===== Data extract =====

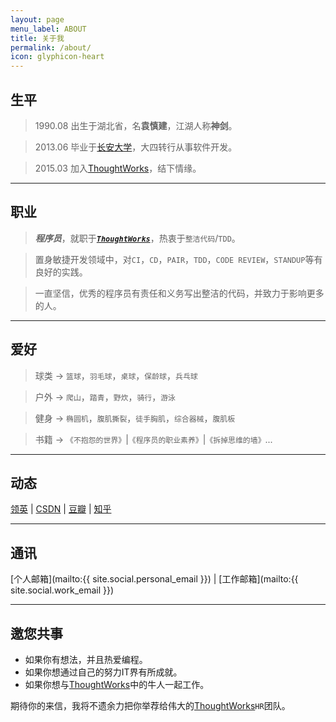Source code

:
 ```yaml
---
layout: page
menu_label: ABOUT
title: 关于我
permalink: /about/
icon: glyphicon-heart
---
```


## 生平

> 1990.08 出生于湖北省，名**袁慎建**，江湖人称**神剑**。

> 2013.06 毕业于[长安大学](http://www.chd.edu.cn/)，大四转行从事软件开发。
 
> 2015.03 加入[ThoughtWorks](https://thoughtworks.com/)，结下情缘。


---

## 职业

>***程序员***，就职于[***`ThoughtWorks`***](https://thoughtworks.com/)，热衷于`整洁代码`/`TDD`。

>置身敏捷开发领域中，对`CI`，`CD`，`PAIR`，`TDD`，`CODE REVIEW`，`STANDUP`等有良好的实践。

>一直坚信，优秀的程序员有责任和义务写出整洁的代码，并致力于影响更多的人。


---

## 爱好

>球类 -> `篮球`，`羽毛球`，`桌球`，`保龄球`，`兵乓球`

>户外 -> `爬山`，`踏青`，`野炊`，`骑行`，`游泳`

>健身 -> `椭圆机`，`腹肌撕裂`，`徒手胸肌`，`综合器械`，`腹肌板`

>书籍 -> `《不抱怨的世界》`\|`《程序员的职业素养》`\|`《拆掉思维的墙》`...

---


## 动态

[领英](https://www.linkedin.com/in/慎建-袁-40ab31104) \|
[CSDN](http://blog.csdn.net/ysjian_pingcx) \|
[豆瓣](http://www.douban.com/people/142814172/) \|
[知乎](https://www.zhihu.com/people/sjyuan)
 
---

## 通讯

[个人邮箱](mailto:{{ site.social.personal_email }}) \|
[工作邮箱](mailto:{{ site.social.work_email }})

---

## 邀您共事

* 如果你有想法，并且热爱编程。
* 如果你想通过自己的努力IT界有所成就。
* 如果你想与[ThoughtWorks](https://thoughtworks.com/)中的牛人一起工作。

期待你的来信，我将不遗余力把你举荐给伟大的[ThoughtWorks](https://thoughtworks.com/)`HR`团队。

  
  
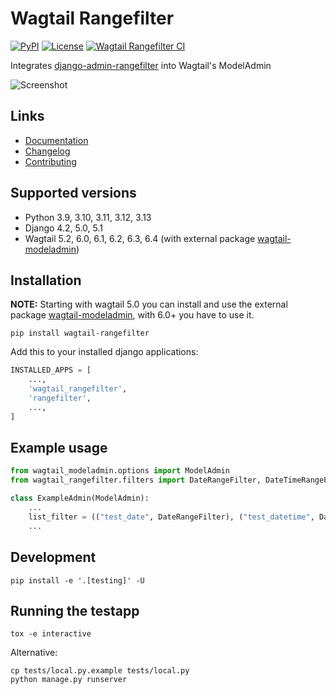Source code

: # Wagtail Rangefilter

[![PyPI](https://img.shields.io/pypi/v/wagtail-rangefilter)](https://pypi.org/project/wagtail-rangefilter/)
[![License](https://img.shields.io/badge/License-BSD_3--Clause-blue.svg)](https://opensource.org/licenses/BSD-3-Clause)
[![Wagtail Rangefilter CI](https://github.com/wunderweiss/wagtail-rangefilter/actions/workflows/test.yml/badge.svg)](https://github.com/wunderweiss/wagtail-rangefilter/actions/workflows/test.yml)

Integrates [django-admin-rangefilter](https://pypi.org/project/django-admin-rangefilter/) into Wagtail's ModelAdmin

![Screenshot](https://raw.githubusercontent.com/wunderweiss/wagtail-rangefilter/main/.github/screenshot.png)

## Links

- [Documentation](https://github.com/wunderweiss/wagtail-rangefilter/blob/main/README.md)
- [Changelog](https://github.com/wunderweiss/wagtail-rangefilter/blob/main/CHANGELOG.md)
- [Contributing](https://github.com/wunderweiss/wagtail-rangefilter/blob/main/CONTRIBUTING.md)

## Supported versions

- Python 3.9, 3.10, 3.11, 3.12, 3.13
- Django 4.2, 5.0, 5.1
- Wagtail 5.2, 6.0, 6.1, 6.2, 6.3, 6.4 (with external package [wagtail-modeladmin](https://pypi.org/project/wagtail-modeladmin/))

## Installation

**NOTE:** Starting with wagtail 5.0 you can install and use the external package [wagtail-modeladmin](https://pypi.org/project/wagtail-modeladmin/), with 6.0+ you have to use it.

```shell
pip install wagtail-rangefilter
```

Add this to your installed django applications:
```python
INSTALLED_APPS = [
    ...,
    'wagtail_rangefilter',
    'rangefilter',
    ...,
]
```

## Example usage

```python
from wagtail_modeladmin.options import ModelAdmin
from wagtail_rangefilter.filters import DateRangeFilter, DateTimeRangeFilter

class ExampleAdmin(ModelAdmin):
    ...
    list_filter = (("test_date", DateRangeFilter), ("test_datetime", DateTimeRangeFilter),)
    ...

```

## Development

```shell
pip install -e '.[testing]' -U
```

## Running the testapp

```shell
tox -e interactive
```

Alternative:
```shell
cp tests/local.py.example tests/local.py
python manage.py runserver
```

=====

• _Exercise description_:
Using the records above, find the number of lines that contain the string "badge", and give that number without further comment.

• _Reply to the exercise_:
2